It turns out that maybe the Baltimore Orioles didn’t need a blockbuster trade or a full-scale rebuild. They just needed a new voice in the clubhouse.
After stumbling to a horrendous 15–28 start, the Orioles finally pulled the plug on the Brandon Hyde era, ending a tenure that dated back to 2019 and, more often than not, felt like a franchise failing to meet expectations. Since handing the reins to interim manager Tony Mansolino, this team hasn’t just looked better — they’ve looked like a team that finally remembered how to compete.
Since Mansolino stepped in, the Orioles have gone 18–14, including an impressive 12–7 mark in the first three weeks of June. This doesn’t look like a coincidence. It looks like a wake-up call. Earlier this week, they climbed to nine games under .500 — a modest milestone, sure, but one they hadn’t reached since May 11.

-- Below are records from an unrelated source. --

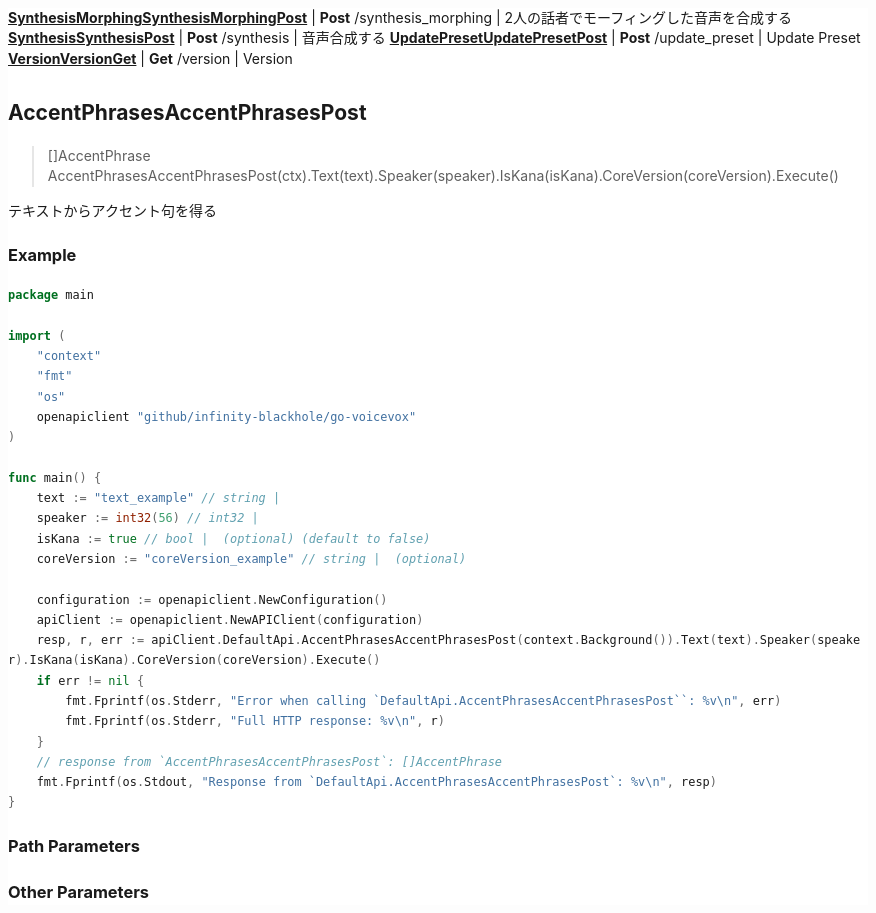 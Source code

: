 [**SynthesisMorphingSynthesisMorphingPost**](DefaultApi.md#SynthesisMorphingSynthesisMorphingPost) | **Post** /synthesis_morphing | 2人の話者でモーフィングした音声を合成する
[**SynthesisSynthesisPost**](DefaultApi.md#SynthesisSynthesisPost) | **Post** /synthesis | 音声合成する
[**UpdatePresetUpdatePresetPost**](DefaultApi.md#UpdatePresetUpdatePresetPost) | **Post** /update_preset | Update Preset
[**VersionVersionGet**](DefaultApi.md#VersionVersionGet) | **Get** /version | Version



## AccentPhrasesAccentPhrasesPost

> []AccentPhrase AccentPhrasesAccentPhrasesPost(ctx).Text(text).Speaker(speaker).IsKana(isKana).CoreVersion(coreVersion).Execute()

テキストからアクセント句を得る



### Example

```go
package main

import (
    "context"
    "fmt"
    "os"
    openapiclient "github/infinity-blackhole/go-voicevox"
)

func main() {
    text := "text_example" // string | 
    speaker := int32(56) // int32 | 
    isKana := true // bool |  (optional) (default to false)
    coreVersion := "coreVersion_example" // string |  (optional)

    configuration := openapiclient.NewConfiguration()
    apiClient := openapiclient.NewAPIClient(configuration)
    resp, r, err := apiClient.DefaultApi.AccentPhrasesAccentPhrasesPost(context.Background()).Text(text).Speaker(speaker).IsKana(isKana).CoreVersion(coreVersion).Execute()
    if err != nil {
        fmt.Fprintf(os.Stderr, "Error when calling `DefaultApi.AccentPhrasesAccentPhrasesPost``: %v\n", err)
        fmt.Fprintf(os.Stderr, "Full HTTP response: %v\n", r)
    }
    // response from `AccentPhrasesAccentPhrasesPost`: []AccentPhrase
    fmt.Fprintf(os.Stdout, "Response from `DefaultApi.AccentPhrasesAccentPhrasesPost`: %v\n", resp)
}
```

### Path Parameters



### Other Parameters
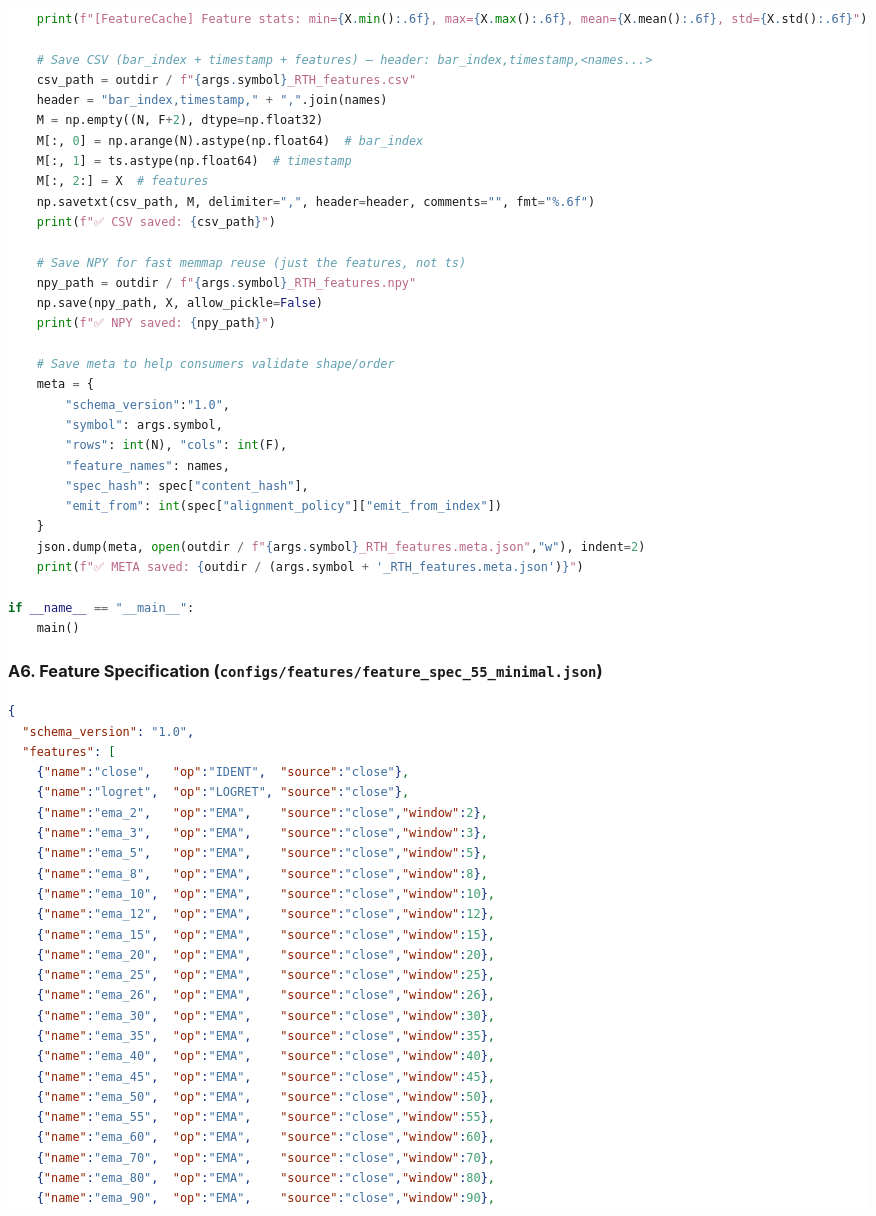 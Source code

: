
 ```python
    print(f"[FeatureCache] Feature stats: min={X.min():.6f}, max={X.max():.6f}, mean={X.mean():.6f}, std={X.std():.6f}")

    # Save CSV (bar_index + timestamp + features) — header: bar_index,timestamp,<names...>
    csv_path = outdir / f"{args.symbol}_RTH_features.csv"
    header = "bar_index,timestamp," + ",".join(names)
    M = np.empty((N, F+2), dtype=np.float32)
    M[:, 0] = np.arange(N).astype(np.float64)  # bar_index
    M[:, 1] = ts.astype(np.float64)  # timestamp
    M[:, 2:] = X  # features
    np.savetxt(csv_path, M, delimiter=",", header=header, comments="", fmt="%.6f")
    print(f"✅ CSV saved: {csv_path}")

    # Save NPY for fast memmap reuse (just the features, not ts)
    npy_path = outdir / f"{args.symbol}_RTH_features.npy"
    np.save(npy_path, X, allow_pickle=False)
    print(f"✅ NPY saved: {npy_path}")

    # Save meta to help consumers validate shape/order
    meta = {
        "schema_version":"1.0",
        "symbol": args.symbol,
        "rows": int(N), "cols": int(F),
        "feature_names": names,
        "spec_hash": spec["content_hash"],
        "emit_from": int(spec["alignment_policy"]["emit_from_index"])
    }
    json.dump(meta, open(outdir / f"{args.symbol}_RTH_features.meta.json","w"), indent=2)
    print(f"✅ META saved: {outdir / (args.symbol + '_RTH_features.meta.json')}")

if __name__ == "__main__":
    main()
```

### A6. Feature Specification (`configs/features/feature_spec_55_minimal.json`)

```json
{
  "schema_version": "1.0",
  "features": [
    {"name":"close",   "op":"IDENT",  "source":"close"},
    {"name":"logret",  "op":"LOGRET", "source":"close"},
    {"name":"ema_2",   "op":"EMA",    "source":"close","window":2},
    {"name":"ema_3",   "op":"EMA",    "source":"close","window":3},
    {"name":"ema_5",   "op":"EMA",    "source":"close","window":5},
    {"name":"ema_8",   "op":"EMA",    "source":"close","window":8},
    {"name":"ema_10",  "op":"EMA",    "source":"close","window":10},
    {"name":"ema_12",  "op":"EMA",    "source":"close","window":12},
    {"name":"ema_15",  "op":"EMA",    "source":"close","window":15},
    {"name":"ema_20",  "op":"EMA",    "source":"close","window":20},
    {"name":"ema_25",  "op":"EMA",    "source":"close","window":25},
    {"name":"ema_26",  "op":"EMA",    "source":"close","window":26},
    {"name":"ema_30",  "op":"EMA",    "source":"close","window":30},
    {"name":"ema_35",  "op":"EMA",    "source":"close","window":35},
    {"name":"ema_40",  "op":"EMA",    "source":"close","window":40},
    {"name":"ema_45",  "op":"EMA",    "source":"close","window":45},
    {"name":"ema_50",  "op":"EMA",    "source":"close","window":50},
    {"name":"ema_55",  "op":"EMA",    "source":"close","window":55},
    {"name":"ema_60",  "op":"EMA",    "source":"close","window":60},
    {"name":"ema_70",  "op":"EMA",    "source":"close","window":70},
    {"name":"ema_80",  "op":"EMA",    "source":"close","window":80},
    {"name":"ema_90",  "op":"EMA",    "source":"close","window":90},
```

Tony Mansolino has the Orioles looking alive — proving Hyde was holding them back
The clearest signs of progress are on the mound. Before June 1, Orioles starters owned a rough 5.38 ERA with a paltry 7.02 K/9 and a 0.4 WAR. Since June began? A 4.78 ERA, 8.82 K/9, and a 1.7 WAR — a statistical leap that can’t be brushed aside as a fluke. It’s not just that the pitching has improved — it’s that the approach, the structure, the feel has changed. And perhaps no player embodies that turnaround better than Charlie Morton.
After looking completely washed with a 9.45 ERA in April, a bullpen stint helped reset the veteran righty. Since returning to the rotation, he’s allowed just two runs in three starts — excluding a fourth start that turned out to be a clunker in Oakland. Morton is starting to look stable in the rotation and no longer a liability.
But the turnaround doesn’t stop on the mound. The Orioles offense, which had been sputtering with a 90 wRC+ through May, has surged to a 114 mark in June — a jump that shows the bats are finally backing up the arms. Whether it’s smarter at-bats, better lineup construction, or simply players responding to a new clubhouse tone, the energy is undoubtedly different.
With less than six weeks until the July 31 trade deadline, the Orioles are making a clear pitch to the front office to not sell them short. If this trend continues, there’s no reason for GM Mike Elias to consider a teardown. If anything, they’ve earned the right to hold — and maybe even add.
None of this erases the good Hyde did in helping lead the franchise through its rebuild. But the writing was on the wall. His message had gone stale, the clubhouse needed a jolt, and Mansolino delivered it. The Orioles didn’t suddenly add talent overnight. They just started playing like a team that believes again.